==== DATASET ENTRIES

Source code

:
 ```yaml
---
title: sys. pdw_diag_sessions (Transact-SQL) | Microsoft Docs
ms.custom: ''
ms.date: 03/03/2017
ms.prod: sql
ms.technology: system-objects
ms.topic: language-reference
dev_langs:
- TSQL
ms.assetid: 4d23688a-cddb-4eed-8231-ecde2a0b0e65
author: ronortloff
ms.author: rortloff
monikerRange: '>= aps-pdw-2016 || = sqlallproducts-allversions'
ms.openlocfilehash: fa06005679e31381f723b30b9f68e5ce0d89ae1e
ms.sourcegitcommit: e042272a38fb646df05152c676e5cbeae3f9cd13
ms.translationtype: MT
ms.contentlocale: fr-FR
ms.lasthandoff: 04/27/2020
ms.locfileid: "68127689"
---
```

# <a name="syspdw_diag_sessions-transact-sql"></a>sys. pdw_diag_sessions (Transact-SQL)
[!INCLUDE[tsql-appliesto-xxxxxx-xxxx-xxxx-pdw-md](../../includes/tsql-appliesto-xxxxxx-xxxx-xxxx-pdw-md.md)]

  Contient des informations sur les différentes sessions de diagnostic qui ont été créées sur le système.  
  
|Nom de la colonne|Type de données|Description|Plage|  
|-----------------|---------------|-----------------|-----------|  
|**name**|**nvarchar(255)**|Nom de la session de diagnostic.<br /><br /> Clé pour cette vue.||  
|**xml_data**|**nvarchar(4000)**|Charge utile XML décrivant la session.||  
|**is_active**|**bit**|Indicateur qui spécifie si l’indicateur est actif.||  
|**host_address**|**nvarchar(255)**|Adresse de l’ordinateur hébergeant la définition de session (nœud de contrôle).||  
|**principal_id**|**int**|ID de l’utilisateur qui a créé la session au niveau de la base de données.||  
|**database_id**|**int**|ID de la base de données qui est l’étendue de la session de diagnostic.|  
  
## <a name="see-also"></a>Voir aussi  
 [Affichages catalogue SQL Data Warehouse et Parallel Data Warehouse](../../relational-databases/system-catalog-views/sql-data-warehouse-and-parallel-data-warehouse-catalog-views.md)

========

PROBLEM DESCRIPTION:
Type the data out again, exactly.

TASK RESULT:
Source code

:
 ```yaml
---
title: sys. pdw_diag_sessions (Transact-SQL) | Microsoft Docs
ms.custom: ''
ms.date: 03/03/2017
ms.prod: sql
ms.technology: system-objects
ms.topic: language-reference
dev_langs:
- TSQL
ms.assetid: 4d23688a-cddb-4eed-8231-ecde2a0b0e65
author: ronortloff
ms.author: rortloff
monikerRange: '>= aps-pdw-2016 || = sqlallproducts-allversions'
ms.openlocfilehash: fa06005679e31381f723b30b9f68e5ce0d89ae1e
ms.sourcegitcommit: e042272a38fb646df05152c676e5cbeae3f9cd13
ms.translationtype: MT
ms.contentlocale: fr-FR
ms.lasthandoff: 04/27/2020
ms.locfileid: "68127689"
---
```

# <a name="syspdw_diag_sessions-transact-sql"></a>sys. pdw_diag_sessions (Transact-SQL)
[!INCLUDE[tsql-appliesto-xxxxxx-xxxx-xxxx-pdw-md](../../includes/tsql-appliesto-xxxxxx-xxxx-xxxx-pdw-md.md)]

  Contient des informations sur les différentes sessions de diagnostic qui ont été créées sur le système.  
  
|Nom de la colonne|Type de données|Description|Plage|  
|-----------------|---------------|-----------------|-----------|  
|**name**|**nvarchar(255)**|Nom de la session de diagnostic.<br /><br /> Clé pour cette vue.||  
|**xml_data**|**nvarchar(4000)**|Charge utile XML décrivant la session.||  
|**is_active**|**bit**|Indicateur qui spécifie si l’indicateur est actif.||  
|**host_address**|**nvarchar(255)**|Adresse de l’ordinateur hébergeant la définition de session (nœud de contrôle).||  
|**principal_id**|**int**|ID de l’utilisateur qui a créé la session au niveau de la base de données.||  
|**database_id**|**int**|ID de la base de données qui est l’étendue de la session de diagnostic.|  
  
## <a name="see-also"></a>Voir aussi  
 [Affichages catalogue SQL Data Warehouse et Parallel Data Warehouse](../../relational-databases/system-catalog-views/sql-data-warehouse-and-parallel-data-warehouse-catalog-views.md)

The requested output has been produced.